Throughout the first three acts of Part One, the Falstaff comedy is continuously responsive to the serious action. There are constant parallels and contrasts with what happens at court or with the rebels. And yet these parallels are not explicitly noticed; the relations are presented, not formulated. So the first scene ends in a mood of urgency, with the tired king urging haste: “come yourself with speed to us again.” The second scene opens with Hal asking Falstaff “What a devil hast thou to do with the time of day?” The prose in which he explains why time is nothing to Sir John is wonderfully leisurely and abundant, an elegant sort of talk that has all the time in the world to enjoy the completion of its schematized patterns:
Unless hours were cups of sack, and minutes capons, and clocks the tongues of bawds, and dials the signs of leaping houses, and the blessed sun himself a fair hot wench in flame-colored taffeta, I see no reason why thou shouldst be so superfluous to demand the time of day.
(I.ii.7–13)
The same difference in the attitude towards time runs throughout and goes with the difference between verse and prose mediums. A similar contrast obtains about lese majesty. Thus at their first appearance Falstaff insults Hal’s majesty with casual, off-hand wit which the prince tolerates (while getting his own back by jibing at Falstaff’s girth):
And I prithee, sweet wag, when thou art king, as God save thy
Grace—Majesty I should say, for grace thou wilt have none—
Prince. What, none?
Falstaff. No, by my troth; not so much as will serve to be
prologue to an egg and butter.
Prince. Well, how then? Come, roundly, roundly.
(I.ii.17–25)
In the next scene, we see Worcester calling into question the grace of Bolingbroke, “that same greatness to which our own hands / Have holp to make so portly” (I.iii. 12–13). The King’s response is immediate and drastic, and his lines point a moral that Hal seems to be ignoring:
Worcester, get thee gone; for I do see
Danger and disobedience in thine eye.
O, sir, your presence is too bold and peremptory,
And majesty might never yet endure
The moody frontier of a servant brow.
(I.iii.15–19)
Similar parallels run between Hotspur’s heroics and Falstaff’s mock-heroics. In the third scene we hear Hotspur talking of “an easy leap / To pluck bright honor from the pale-face’d moon” (I.iii.201–202). Then in the robbery, Falstaff is complaining that “Eight yards of uneven ground is threescore and ten miles afoot for me,” and asking “Have you any levers to lift me up again, being down?” (II.ii.25–28, 36). After Hotspur enters exclaiming against the cowardly lord who has written that he will not join the rebellion, we have Falstaff’s entrance to the tune of “A plague of all cowards” (II.iv.127). And so on, and so on. Shakespeare’s art has reached the point where he makes everything foil to everything else. Hal’s imagery, in his soliloquy, shows the dramatist thinking about such relations: “like bright metal on a sullen ground, / My reformation, glitt’ring o’er my fault” (I.ii.236–237).

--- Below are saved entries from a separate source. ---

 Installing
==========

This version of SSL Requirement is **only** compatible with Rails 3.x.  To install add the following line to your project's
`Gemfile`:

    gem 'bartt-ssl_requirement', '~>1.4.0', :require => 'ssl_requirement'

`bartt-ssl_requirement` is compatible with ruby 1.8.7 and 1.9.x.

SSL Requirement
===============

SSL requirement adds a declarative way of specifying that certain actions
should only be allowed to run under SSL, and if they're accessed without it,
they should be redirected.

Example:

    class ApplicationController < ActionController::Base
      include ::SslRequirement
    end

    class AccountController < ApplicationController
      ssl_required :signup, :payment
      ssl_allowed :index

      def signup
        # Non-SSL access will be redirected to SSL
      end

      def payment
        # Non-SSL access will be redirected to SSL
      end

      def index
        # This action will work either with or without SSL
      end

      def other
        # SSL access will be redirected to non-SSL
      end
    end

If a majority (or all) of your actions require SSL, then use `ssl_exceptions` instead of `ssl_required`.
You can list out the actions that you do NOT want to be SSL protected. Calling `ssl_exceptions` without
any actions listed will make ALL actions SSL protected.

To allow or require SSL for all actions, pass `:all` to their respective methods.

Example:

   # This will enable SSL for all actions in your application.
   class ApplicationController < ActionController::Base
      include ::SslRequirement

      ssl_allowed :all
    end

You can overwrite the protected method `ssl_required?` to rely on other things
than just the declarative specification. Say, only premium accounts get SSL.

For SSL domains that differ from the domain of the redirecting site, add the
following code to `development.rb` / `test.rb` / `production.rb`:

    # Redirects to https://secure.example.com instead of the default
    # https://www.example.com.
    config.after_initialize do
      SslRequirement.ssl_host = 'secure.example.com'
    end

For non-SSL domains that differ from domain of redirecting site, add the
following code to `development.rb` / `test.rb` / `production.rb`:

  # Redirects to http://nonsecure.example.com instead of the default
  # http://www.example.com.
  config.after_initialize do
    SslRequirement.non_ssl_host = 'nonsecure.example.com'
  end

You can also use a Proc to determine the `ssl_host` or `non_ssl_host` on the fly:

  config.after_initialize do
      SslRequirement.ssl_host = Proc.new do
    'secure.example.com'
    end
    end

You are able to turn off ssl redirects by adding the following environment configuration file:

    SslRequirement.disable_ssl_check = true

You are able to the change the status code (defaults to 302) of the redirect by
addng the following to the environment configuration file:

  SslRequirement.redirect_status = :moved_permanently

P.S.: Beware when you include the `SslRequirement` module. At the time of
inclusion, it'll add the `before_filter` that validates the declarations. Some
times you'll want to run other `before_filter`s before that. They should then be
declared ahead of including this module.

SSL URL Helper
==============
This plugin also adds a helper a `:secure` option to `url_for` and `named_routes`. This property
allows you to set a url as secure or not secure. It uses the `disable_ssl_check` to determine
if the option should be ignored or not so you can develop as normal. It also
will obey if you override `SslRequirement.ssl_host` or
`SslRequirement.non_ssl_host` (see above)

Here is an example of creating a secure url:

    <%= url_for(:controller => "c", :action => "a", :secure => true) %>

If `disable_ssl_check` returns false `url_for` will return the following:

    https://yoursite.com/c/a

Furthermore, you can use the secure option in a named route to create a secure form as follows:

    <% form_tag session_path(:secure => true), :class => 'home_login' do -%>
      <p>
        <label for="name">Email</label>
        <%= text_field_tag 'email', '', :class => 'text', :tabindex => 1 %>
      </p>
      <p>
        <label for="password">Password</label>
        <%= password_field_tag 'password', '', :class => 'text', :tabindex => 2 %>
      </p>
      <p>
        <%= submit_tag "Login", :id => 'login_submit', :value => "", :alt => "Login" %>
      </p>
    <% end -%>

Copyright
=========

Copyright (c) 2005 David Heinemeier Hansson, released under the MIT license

Now it is not true that Falstaff’s impudence about Hal’s grace undercuts Bolingbroke’s majesty, nor that Sir John’s posturing as a hero among cowards invalidates the heroic commitment Hotspur expresses when he says “but I tell you, my lord fool, out of this nettle, danger, we pluck this flower, safety” (II.iii.11–12). The relationship is not one of a mocking echo. Instead, there is a certain distance between the comic and serious strains which leaves room for a complex interaction, organized by the crucial role of the prince. We are invited, by the King’s unfavorable comparison in the opening scene, to see the Prince in relation to Hotspur. And Hal himself, in the midst of his Boars Head revel, compares himself with Hotspur. In telling Poins of his encounter with the drawers among the hogsheads of the wine-cellar, he says “I have sounded the very bass-string of humility,” goes on to note what he has gained by it, “I can drink with any tinker in his own language during my life,” and concludes with “I tell thee, Ned, thou hast lost much honour that thou wert not with me in this action” (II.iv.5, 20–24). His mock-heroic way of talking about “this action” shows how well he knows how to value it from a princely vantage. But the remark cuts two ways. For running the gamut of society is an important action: after their experiment with Francis and his “Anon, anon, sir,” the Prince exclaims
That ever this fellow should have fewer words than a parrot, and yet the son of a woman! . . . I am not yet of Percy’s mind, the Hotspur of the North; he that kills me some six or seven dozen of Scots at a breakfast, washes his hands, and says to his wife, “Fie upon this quiet life! I want work.” “O my sweet Harry,” says she, “how many hast thou kill’d to-day?” “Give my roan horse a drench,” says he, and answers “Some fourteen,” an hour after, “a trifle, a trifle.” I prithee call in Falstaff. I’ll play Percy, and that damn’d brawn shall play Dame Mortimer his wife.
(II.iv.110–124)
It is the narrowness and obliviousness of the martial hero that Hal’s mockery brings out; here his awareness explicitly spans the distance between the separate strains of the action; indeed, the distance is made the measure of the kingliness of his nature. His “I am not yet of Percy’s mind” implies what he later promises his father (the commercial image he employs reflects his ability to use, after his father’s fashion, the politician’s calculation and indirection):
Percy is but my factor, good my lord,
To engross up glorious deeds on my behalf . . .
(III.ii.147–148)
In the Boars Head Tavern scene, Hal never carries out the plan of playing Percy to Falstaff’s Dame Mortimer; in effect he has played both their parts already in his snatch of mimicry. But Falstaff provides him with a continuous exercise in the consciousness that comes from playing at being what one is not, and from seeing through such playing.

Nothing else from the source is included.